From Easingwold to Thombeck Street, 18 miles. In this stage came past Thirsk, three miles back. The soil this stage is rather poor; a great many farms seem to be taken off common. It is a pretty clean place, about the size of Jedburgh or Hawick township lands. Here roads are narrow, and fencing all kept rather of the bramble kind. On the right hand, about four miles, we see a high ridge of heath extending from north to south 16 miles in a kind of line, all improved about half- way up the hill. When at the summit it is a plain moor, upwards of 10,000 acres, all common. Here they have houses and stables for some hundreds of horses. They come from most counties in England for training galloping horses. It is allowed there is no piece of ground in England equally suitable for the purpose. A great many drovers live near this place, and a reputable set of butchers, who drive livestock to York market, besides what they kill. I saw 17 butchers’ stalls. Thombeck Street is a small town, newly built; will not do much, being only three miles from Thirsk.

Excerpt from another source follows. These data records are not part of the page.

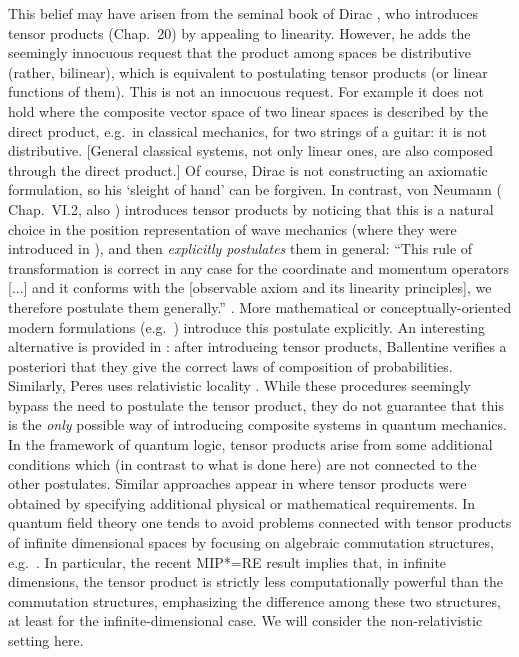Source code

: \documentclass[aps,prl,amsmath,amssymb,twocolumn,nofootinbib]{revtex4}
\theoremstyle{plain}
\theoremstyle{definition}
\theoremstyle{remark}
\begin{document}
	This belief may have arisen from the seminal book of Dirac
	\cite{diracbook}, who introduces tensor products (Chap.~20) by
	appealing to linearity. However, he adds the seemingly innocuous
	request that the product among spaces be distributive (rather,
	bilinear), which is equivalent to postulating tensor products (or
	linear functions of them). This is not an innocuous request. For
	example it does not hold where the composite vector space of two
	linear spaces is described by the direct product, e.g.~in classical
	mechanics, for two strings of a guitar: it is not distributive.
	[General classical systems, not only linear ones, are also composed
	through the direct product.] Of course, Dirac is not constructing an
	axiomatic formulation, so his `sleight of hand' can be forgiven. In
	contrast, von Neumann (\cite{vonneumannbook} Chap.~VI.2, also
	\cite{jauch}) introduces tensor products by noticing that this is a
	natural choice in the position representation of wave mechanics (where
	they were introduced in \cite{weyl,epr}), and then {\em explicitly
		postulates} them in general: ``This rule of transformation is
	correct in any case for the coordinate and momentum operators [...]
	and it conforms with the [observable axiom and its linearity
	principles], we therefore postulate them generally.''
	\cite{vonneumannbook}.  More mathematical or conceptually-oriented
	modern formulations (e.g.~\cite{ozawa,masanes,wootters,nielsenchuang})
	introduce this postulate explicitly.  An interesting alternative is
	provided in \cite{ballentinebook,ballentinepaper}: after introducing
	tensor products, Ballentine verifies a posteriori that they give the
	correct laws of composition of probabilities. Similarly, Peres uses
	relativistic locality \cite{peres}. While these procedures seemingly
	bypass the need to postulate the tensor product, they do not guarantee
	that this is the {\em only} possible way of introducing composite
	systems in quantum mechanics. In the framework of quantum logic,
	tensor products arise from some additional conditions \cite{matolcsi}
	which (in contrast to what is done here) are not connected to the
	other postulates. Similar approaches appear in \cite{marmo,aerts}
	where tensor products were obtained by specifying additional physical
	or mathematical requirements. In quantum field theory one tends to
	avoid problems connected with tensor products of infinite dimensional
	spaces by focusing on algebraic commutation structures,
	e.g.~\cite{giddins,roos}.  In particular, the recent MIP*=RE result
	\cite{mipre} implies that, in infinite dimensions, the tensor product
	is strictly less computationally powerful than the commutation
	structures, emphasizing the difference among these two structures, at
	least for the infinite-dimensional case. We will consider the
	non-relativistic setting here.
	
\end{document}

From Thombeck Street to Northallerton, 7 miles. This is a large, well-built town, well laid out. It may be in size twice as large as Kelso. The streets are very wide. Here they have a great many cattle markets. This is a fine country; they have some very good inns; they farm much on our own plan; they sow a great portion of their grounds yearly with grass seeds, the same as we do.

From Northallerton to Great Smeaton, 7 miles. Here the people speak more in our own lingo and tone, more than any place I have been. There are two very good inns here, though no stage town. They all observe the same cleanliness and civility everywhere.

Ferry Bridge: 28th April

Wednesday morning, from Doncaster to Ferry Bridge, 10 miles. For the first part of the stage, the soil is very cold, and lies high; a good deal of common ground lying waste. For the first time, I saw a good many of the Cheviot breed of sheep, both ewes and hoggs, that had been sold last back-end, but had been poorly maintained. Here, for wonder, I see them laying lime on the ground. Ferry Bridge is a fine low standing place on the side of a river, but I have lost its name. Here a great many small crafts come from the east, sometimes on the river and sometimes on the canal. I breakfasted with the passengers of two different stages. We made a strange medley; some had tea, some coffee; some cold meats, ham and eggs, some toast and butter; others plain bread, some biscuits. Before we had finished the horn sounded to mount. There was strange work, many deficient bills, from 1s 2d to 1s 8d. One young man fell into a convulsive fit; nobody knew him, and he was left to the care of the housekeeper, and every one went his own way. This house carries on brewing, farming, and post house to a great extent. They have a separate house on each side of the gate, two waiters, two chamber- maids, and a number of different people in the stable yard. This is 175 miles from London. There is a very fine bridge being built over the river, fine mossy ground on the banks; the finest freestone quarries here I ever saw, as also lime-stone ones.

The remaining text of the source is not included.